If Assange had actually said what we heard him say, “What we face today… is epistemization of the rule of law,” we would be cheering. THAT is the discussion we need to have.
Comments
When I came back to the USA at age thirteen, my family landed in Texas with my stepdad's family. Right away I noticed that there was a tension or tightness in the air, causeless and constant. It existed in my uncle's home, in the school, in the streets. I didn't think it was caused by me, because I could feel it in others from afar. It seemed to be of a piece with the occasional fights between kids at school, when you felt the total desperation, the meanness, and the violence so far out of proportion with the apparent cause of the fight.
Something is eating these gringos, I thought.
Later on we studied "American History", and it gradually dawned on me that the settlers of North America had fairly systematically exterminated the natives of their continent. Neither the books nor the teacher expressed any emotion or moral judgment when these topics were briefly mentioned. Then I learned that North Americans had slaves until about 100 years before, and that black people and Latinos were still being treated with contempt, economic and political oppression, and sometimes violence. As a kid, I wondered how people could stay sane knowing those things.

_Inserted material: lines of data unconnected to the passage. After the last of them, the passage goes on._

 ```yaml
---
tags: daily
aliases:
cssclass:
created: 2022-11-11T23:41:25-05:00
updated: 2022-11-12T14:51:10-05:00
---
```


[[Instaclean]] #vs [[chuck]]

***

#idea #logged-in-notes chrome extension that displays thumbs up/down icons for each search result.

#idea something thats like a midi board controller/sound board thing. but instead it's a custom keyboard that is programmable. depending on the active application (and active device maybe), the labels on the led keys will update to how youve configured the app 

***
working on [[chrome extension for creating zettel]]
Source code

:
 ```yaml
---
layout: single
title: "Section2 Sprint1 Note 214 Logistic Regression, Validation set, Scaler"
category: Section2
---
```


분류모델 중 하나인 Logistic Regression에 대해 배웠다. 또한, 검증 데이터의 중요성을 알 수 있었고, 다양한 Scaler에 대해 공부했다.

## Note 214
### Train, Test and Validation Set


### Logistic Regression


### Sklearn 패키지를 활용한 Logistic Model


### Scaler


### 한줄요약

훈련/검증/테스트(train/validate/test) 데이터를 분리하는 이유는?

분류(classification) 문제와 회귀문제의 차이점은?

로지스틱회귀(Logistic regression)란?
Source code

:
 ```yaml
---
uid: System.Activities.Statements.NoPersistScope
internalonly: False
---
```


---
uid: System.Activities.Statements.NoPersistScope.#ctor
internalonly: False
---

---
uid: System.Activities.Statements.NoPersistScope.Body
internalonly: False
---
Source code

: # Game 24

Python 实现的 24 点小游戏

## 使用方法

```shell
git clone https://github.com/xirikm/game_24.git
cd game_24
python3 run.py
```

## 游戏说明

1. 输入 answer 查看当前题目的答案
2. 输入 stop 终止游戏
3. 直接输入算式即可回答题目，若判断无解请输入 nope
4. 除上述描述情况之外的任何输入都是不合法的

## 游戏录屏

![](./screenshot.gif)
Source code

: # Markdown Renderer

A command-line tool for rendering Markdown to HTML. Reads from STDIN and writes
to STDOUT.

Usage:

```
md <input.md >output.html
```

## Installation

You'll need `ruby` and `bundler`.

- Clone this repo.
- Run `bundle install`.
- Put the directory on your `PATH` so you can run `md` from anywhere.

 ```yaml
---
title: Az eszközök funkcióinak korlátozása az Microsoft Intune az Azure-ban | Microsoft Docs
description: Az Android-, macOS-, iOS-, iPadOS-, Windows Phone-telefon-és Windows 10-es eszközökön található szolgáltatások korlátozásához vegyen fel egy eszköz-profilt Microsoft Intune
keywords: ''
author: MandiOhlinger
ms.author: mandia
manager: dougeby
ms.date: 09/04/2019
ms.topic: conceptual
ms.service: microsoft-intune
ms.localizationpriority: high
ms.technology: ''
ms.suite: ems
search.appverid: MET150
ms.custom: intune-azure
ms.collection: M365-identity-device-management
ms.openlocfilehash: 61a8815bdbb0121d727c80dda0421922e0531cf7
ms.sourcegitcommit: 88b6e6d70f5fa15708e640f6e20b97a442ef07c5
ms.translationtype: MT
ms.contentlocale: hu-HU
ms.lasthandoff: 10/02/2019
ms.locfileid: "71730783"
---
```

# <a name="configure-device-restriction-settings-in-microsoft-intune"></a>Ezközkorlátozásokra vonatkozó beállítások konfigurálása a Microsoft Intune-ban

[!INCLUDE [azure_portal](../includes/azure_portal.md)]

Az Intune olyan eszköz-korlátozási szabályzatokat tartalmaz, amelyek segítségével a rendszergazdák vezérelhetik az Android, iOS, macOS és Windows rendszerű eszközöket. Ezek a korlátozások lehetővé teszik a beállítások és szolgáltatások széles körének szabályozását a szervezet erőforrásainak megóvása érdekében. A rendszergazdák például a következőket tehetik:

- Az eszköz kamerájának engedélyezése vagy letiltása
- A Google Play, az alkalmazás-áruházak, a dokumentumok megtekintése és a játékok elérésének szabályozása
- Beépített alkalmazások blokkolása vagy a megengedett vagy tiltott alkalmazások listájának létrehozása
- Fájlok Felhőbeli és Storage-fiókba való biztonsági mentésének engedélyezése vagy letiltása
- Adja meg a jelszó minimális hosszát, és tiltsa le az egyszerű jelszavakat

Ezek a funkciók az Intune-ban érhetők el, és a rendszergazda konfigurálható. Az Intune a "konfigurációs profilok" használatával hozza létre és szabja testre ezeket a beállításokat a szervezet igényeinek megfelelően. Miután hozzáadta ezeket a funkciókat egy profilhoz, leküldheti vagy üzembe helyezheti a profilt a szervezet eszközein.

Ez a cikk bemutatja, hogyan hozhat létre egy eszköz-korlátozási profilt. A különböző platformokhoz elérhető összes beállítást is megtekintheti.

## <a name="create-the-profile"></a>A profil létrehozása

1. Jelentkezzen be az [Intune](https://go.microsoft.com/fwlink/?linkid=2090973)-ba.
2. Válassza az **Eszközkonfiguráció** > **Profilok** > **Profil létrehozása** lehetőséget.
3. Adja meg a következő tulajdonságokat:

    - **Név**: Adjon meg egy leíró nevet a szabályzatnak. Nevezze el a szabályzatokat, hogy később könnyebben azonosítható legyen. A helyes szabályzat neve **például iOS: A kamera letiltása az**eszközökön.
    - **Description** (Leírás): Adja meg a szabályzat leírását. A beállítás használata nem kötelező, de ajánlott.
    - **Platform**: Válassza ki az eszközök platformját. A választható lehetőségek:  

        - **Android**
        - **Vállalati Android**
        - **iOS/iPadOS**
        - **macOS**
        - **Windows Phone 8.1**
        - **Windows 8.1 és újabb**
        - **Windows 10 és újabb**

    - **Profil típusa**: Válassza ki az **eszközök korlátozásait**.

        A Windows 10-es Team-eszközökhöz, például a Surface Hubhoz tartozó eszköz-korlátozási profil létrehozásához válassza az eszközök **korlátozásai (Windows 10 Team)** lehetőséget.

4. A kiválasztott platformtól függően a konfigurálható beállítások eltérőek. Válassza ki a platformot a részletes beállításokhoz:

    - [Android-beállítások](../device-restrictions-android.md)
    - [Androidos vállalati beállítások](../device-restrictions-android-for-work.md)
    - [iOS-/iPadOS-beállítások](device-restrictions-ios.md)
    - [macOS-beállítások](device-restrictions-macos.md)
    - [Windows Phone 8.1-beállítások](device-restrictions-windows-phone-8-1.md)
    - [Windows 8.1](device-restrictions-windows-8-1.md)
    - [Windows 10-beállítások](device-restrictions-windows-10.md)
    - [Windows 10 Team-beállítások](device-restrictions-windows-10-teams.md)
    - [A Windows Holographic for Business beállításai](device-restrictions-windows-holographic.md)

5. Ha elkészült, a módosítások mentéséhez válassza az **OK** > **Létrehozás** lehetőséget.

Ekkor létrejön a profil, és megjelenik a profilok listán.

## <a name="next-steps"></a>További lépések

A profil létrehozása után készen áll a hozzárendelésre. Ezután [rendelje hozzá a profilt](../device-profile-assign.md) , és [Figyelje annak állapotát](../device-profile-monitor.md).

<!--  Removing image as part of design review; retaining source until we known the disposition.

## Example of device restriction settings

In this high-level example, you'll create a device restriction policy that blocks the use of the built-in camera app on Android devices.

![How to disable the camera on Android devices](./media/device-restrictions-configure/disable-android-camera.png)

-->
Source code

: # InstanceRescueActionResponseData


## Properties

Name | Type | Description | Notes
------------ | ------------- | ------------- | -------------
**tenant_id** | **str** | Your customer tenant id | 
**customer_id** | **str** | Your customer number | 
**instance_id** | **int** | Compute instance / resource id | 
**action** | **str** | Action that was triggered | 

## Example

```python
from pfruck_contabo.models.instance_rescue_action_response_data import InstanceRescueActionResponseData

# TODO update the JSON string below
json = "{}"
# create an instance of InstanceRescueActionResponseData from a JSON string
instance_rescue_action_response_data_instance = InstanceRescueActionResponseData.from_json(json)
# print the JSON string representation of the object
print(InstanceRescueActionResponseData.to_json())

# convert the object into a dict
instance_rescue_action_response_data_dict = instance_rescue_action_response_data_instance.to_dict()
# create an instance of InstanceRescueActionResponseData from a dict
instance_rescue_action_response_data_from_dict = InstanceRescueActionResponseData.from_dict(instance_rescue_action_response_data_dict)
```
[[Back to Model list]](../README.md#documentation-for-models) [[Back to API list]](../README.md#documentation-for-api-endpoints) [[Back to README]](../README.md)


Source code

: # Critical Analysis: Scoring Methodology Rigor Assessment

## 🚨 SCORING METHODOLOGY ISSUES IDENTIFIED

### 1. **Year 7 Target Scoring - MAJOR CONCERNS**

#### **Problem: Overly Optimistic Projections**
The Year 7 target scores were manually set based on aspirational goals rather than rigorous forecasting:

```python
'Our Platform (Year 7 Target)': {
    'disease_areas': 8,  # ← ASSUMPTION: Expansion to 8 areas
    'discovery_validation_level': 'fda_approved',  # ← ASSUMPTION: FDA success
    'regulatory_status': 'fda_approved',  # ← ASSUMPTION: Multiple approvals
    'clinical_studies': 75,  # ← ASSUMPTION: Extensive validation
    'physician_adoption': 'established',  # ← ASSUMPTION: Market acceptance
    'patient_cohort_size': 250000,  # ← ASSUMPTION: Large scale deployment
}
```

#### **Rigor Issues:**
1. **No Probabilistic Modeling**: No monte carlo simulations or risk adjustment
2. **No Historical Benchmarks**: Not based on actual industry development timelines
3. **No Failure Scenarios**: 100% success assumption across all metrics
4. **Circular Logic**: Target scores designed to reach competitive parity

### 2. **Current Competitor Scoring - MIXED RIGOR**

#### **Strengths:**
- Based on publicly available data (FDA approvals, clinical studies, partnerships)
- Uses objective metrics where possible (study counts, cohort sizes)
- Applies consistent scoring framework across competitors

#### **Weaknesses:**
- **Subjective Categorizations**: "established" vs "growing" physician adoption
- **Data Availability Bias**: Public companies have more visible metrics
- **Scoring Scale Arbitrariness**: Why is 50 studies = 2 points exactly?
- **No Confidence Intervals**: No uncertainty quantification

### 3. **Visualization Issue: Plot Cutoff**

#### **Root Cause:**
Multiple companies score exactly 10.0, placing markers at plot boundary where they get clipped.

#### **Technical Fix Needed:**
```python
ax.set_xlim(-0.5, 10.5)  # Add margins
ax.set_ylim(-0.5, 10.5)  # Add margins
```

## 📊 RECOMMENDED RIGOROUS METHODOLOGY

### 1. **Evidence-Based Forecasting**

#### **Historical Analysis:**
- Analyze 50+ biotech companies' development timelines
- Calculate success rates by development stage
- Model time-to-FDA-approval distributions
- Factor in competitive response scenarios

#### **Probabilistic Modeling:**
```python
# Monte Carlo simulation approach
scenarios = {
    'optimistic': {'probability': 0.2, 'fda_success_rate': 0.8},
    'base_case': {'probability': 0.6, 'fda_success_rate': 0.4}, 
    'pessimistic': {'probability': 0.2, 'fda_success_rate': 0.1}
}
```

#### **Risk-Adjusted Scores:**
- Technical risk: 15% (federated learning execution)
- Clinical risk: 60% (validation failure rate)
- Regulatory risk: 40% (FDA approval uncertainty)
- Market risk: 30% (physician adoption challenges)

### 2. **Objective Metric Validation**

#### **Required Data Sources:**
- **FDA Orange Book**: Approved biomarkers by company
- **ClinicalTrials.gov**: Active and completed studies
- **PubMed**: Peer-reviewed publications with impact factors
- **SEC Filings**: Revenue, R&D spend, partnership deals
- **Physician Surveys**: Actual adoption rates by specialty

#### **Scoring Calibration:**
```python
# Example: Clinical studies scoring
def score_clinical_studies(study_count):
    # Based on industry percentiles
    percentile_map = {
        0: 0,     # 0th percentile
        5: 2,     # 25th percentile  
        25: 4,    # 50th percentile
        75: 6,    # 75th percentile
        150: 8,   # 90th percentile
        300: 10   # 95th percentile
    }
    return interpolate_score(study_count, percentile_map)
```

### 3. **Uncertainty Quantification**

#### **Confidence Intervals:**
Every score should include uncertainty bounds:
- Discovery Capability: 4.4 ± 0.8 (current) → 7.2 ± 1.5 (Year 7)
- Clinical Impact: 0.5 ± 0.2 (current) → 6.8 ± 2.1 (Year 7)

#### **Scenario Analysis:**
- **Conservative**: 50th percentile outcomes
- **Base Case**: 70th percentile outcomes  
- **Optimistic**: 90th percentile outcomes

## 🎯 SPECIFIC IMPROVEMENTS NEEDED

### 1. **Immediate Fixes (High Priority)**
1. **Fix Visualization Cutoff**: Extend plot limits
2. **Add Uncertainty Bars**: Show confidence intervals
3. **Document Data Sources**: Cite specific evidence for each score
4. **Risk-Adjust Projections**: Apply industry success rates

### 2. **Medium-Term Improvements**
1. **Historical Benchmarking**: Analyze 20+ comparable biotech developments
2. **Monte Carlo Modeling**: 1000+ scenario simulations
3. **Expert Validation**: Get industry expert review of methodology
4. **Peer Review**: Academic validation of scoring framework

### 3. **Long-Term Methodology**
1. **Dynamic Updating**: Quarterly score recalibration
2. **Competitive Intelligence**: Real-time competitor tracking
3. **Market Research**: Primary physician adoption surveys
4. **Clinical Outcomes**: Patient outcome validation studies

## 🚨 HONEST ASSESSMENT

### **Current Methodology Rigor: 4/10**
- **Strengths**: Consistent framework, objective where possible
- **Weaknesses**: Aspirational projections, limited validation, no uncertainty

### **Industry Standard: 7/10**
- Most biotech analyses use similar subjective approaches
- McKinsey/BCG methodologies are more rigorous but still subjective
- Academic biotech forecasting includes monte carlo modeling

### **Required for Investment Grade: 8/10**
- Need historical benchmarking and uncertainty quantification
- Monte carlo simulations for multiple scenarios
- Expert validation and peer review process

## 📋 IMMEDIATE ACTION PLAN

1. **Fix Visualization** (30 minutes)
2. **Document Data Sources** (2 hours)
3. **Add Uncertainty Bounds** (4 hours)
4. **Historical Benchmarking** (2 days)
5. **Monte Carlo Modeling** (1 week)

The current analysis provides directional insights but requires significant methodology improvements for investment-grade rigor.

But when I got shoehorned into going to church, I found what kept folks' minds somewhat stable: their faith-based belief in so many impossible things. That God is jealous, vengeful, and not above committing genocide or condemning people to eternal torture in hell. That, to my juvenile literal mind seemed to explain that tightness around the eyes and mouth, threatening to explode into causeless violence, that I witnessed among many men and kids in Texas. I thought this is a semi-conscious inner conflict between their horrible predatory history, a blood-god that seems to approve this kind of garbage, and their good sense, the sense of justice that everyone really knows in their heart and mind instinctively.